* WHAT TO WORK ON *
Transcribe the entries below word for word, beginning at the line with "vzcp (pid 3775 3774 3771) is running..." and stopping after the line with "The options for"; drop all pictures.

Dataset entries
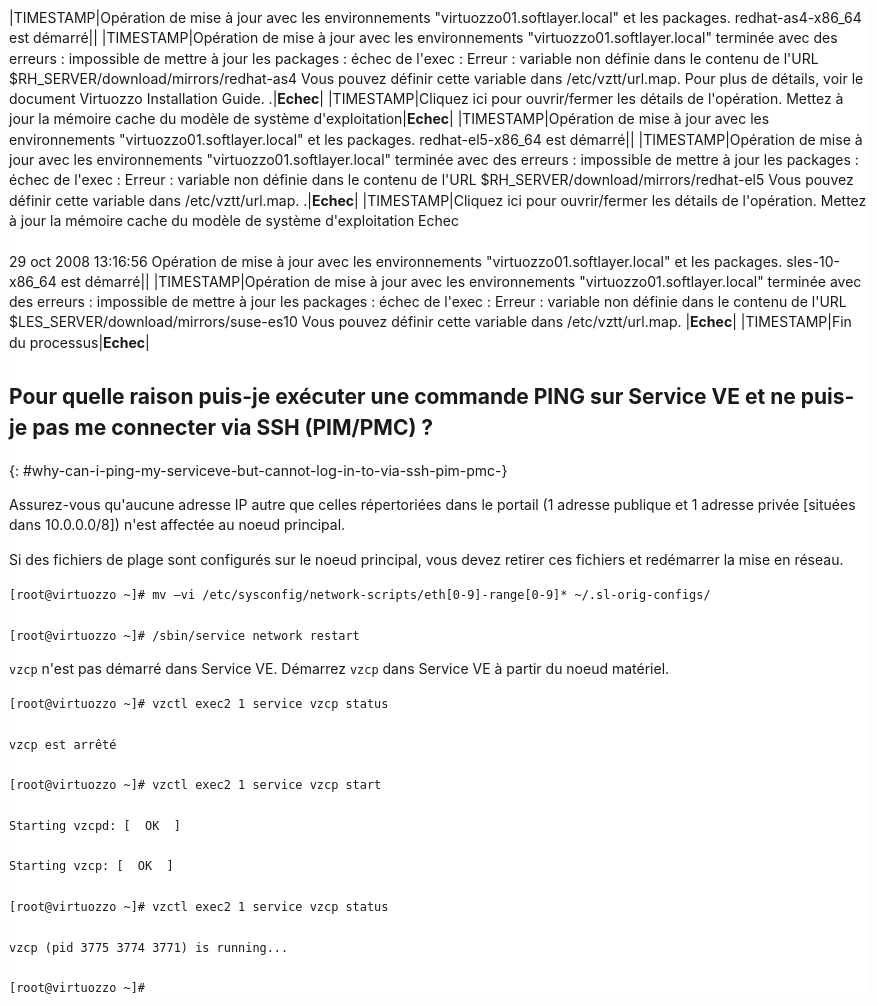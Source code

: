 |TIMESTAMP|Opération de mise à jour avec les environnements "virtuozzo01.softlayer.local" et les packages. redhat-as4-x86_64 est démarré||
|TIMESTAMP|Opération de mise à jour avec les environnements "virtuozzo01.softlayer.local" terminée avec des erreurs : impossible de mettre à jour les packages : échec de l'exec : Erreur : variable non définie dans le contenu de l'URL $RH_SERVER/download/mirrors/redhat-as4 Vous pouvez définir cette variable dans /etc/vztt/url.map. Pour plus de détails, voir le document Virtuozzo Installation Guide. .|**Echec**|
|TIMESTAMP|Cliquez ici pour ouvrir/fermer les détails de l'opération. Mettez à jour la mémoire cache du modèle de système d'exploitation|**Echec**|
|TIMESTAMP|Opération de mise à jour avec les environnements "virtuozzo01.softlayer.local" et les packages. redhat-el5-x86_64 est démarré||
|TIMESTAMP|Opération de mise à jour avec les environnements "virtuozzo01.softlayer.local" terminée avec des erreurs : impossible de mettre à jour les packages : échec de l'exec : Erreur : variable non définie dans le contenu de l'URL $RH_SERVER/download/mirrors/redhat-el5 Vous pouvez définir cette variable dans /etc/vztt/url.map. .|**Echec**|
|TIMESTAMP|Cliquez ici pour ouvrir/fermer les détails de l'opération. Mettez à jour la mémoire cache du modèle de système d'exploitation  Echec<br/><br/>29 oct 2008 13:16:56  Opération de mise à jour avec les environnements "virtuozzo01.softlayer.local" et les packages. sles-10-x86_64 est démarré||
|TIMESTAMP|Opération de mise à jour avec les environnements "virtuozzo01.softlayer.local" terminée avec des erreurs : impossible de mettre à jour les packages : échec de l'exec : Erreur : variable non définie dans le contenu de l'URL $LES_SERVER/download/mirrors/suse-es10 Vous pouvez définir cette variable dans /etc/vztt/url.map. |**Echec**|
|TIMESTAMP|Fin du processus|**Echec**|

## Pour quelle raison puis-je exécuter une commande PING sur Service VE et ne puis-je pas me connecter via SSH (PIM/PMC) ?
{: #why-can-i-ping-my-serviceve-but-cannot-log-in-to-via-ssh-pim-pmc-}

Assurez-vous qu'aucune adresse IP autre que celles répertoriées dans le portail (1 adresse publique et 1 adresse privée [situées dans 10.0.0.0/8]) n'est affectée au noeud principal.

Si des fichiers de plage sont configurés sur le noeud principal, vous devez retirer ces fichiers et redémarrer la mise en réseau. 

    [root@virtuozzo ~]# mv –vi /etc/sysconfig/network-scripts/eth[0-9]-range[0-9]* ~/.sl-orig-configs/

    [root@virtuozzo ~]# /sbin/service network restart


`vzcp` n'est pas démarré dans Service VE. Démarrez `vzcp` dans Service VE à partir du noeud matériel. 

    [root@virtuozzo ~]# vzctl exec2 1 service vzcp status

    vzcp est arrêté

    [root@virtuozzo ~]# vzctl exec2 1 service vzcp start

    Starting vzcpd: [  OK  ]

    Starting vzcp: [  OK  ]

    [root@virtuozzo ~]# vzctl exec2 1 service vzcp status

    vzcp (pid 3775 3774 3771) is running...

    [root@virtuozzo ~]#

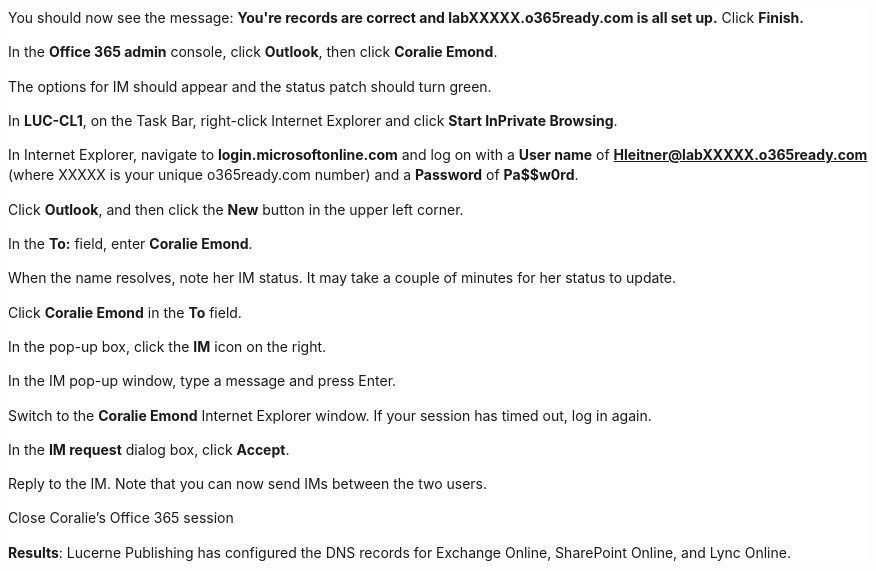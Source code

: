 You should now see the message: **You're records are correct and labXXXXX.o365ready.com is all set up.** Click **Finish.**

In the **Office 365 admin** console, click **Outlook**, then click **Coralie Emond**.

The options for IM should appear and the status patch should turn green.

In **LUC-CL1**, on the Task Bar, right-click Internet Explorer and click **Start InPrivate Browsing**.

In Internet Explorer, navigate to **login.microsoftonline.com** and log on with a **User name** of **Hleitner@labXXXXX.o365ready.com** (where XXXXX is your unique o365ready.com number) and a **Password** of **Pa$$w0rd**.

Click **Outlook**, and then click the **New** button in the upper left corner.

In the **To:** field, enter **Coralie Emond**.

When the name resolves, note her IM status. It may take a couple of minutes for her status to update.

Click **Coralie Emond** in the **To** field.

In the pop-up box, click the **IM** icon on the right.

In the IM pop-up window, type a message and press Enter.

Switch to the **Coralie Emond** Internet Explorer window. If your session has timed out, log in again.

In the **IM request** dialog box, click **Accept**.

Reply to the IM. Note that you can now send IMs between the two users.

Close Coralie’s Office 365 session

**Results**: Lucerne Publishing has configured the DNS records for Exchange Online, SharePoint Online, and Lync Online.

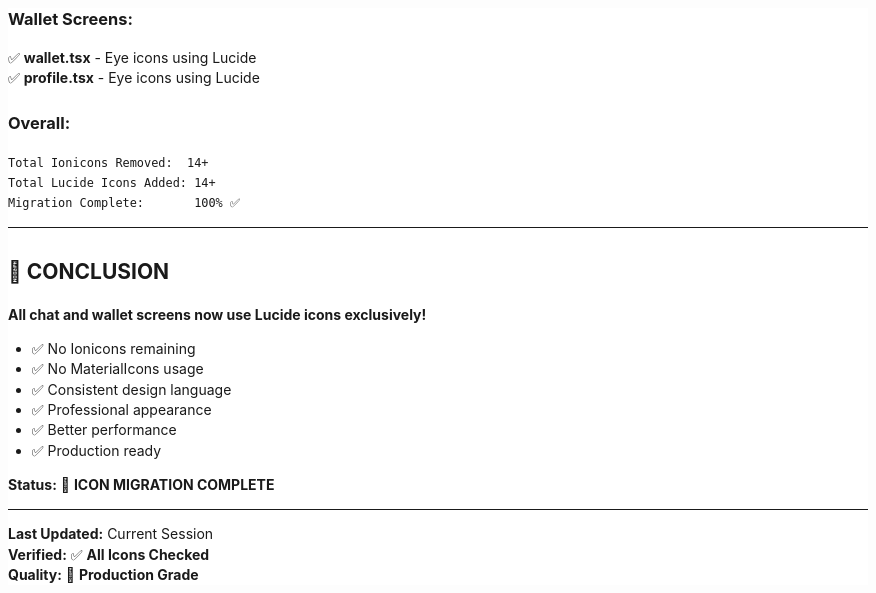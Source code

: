 ### **Wallet Screens:**
✅ **wallet.tsx** - Eye icons using Lucide  
✅ **profile.tsx** - Eye icons using Lucide  

### **Overall:**
```
Total Ionicons Removed:  14+
Total Lucide Icons Added: 14+
Migration Complete:       100% ✅
```

---

## 🎉 CONCLUSION

**All chat and wallet screens now use Lucide icons exclusively!**

- ✅ No Ionicons remaining
- ✅ No MaterialIcons usage
- ✅ Consistent design language
- ✅ Professional appearance
- ✅ Better performance
- ✅ Production ready

**Status:** 💯 **ICON MIGRATION COMPLETE**

---

**Last Updated:** Current Session  
**Verified:** ✅ **All Icons Checked**  
**Quality:** 💯 **Production Grade**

* OUTPUT OF THE TASK *
    vzcp (pid 3775 3774 3771) is running...

    [root@virtuozzo ~]#

Source code

: You should now see the message: **You're records are correct and labXXXXX.o365ready.com is all set up.** Click **Finish.**

In the **Office 365 admin** console, click **Outlook**, then click **Coralie Emond**.

The options for IM should appear and the status patch should turn green.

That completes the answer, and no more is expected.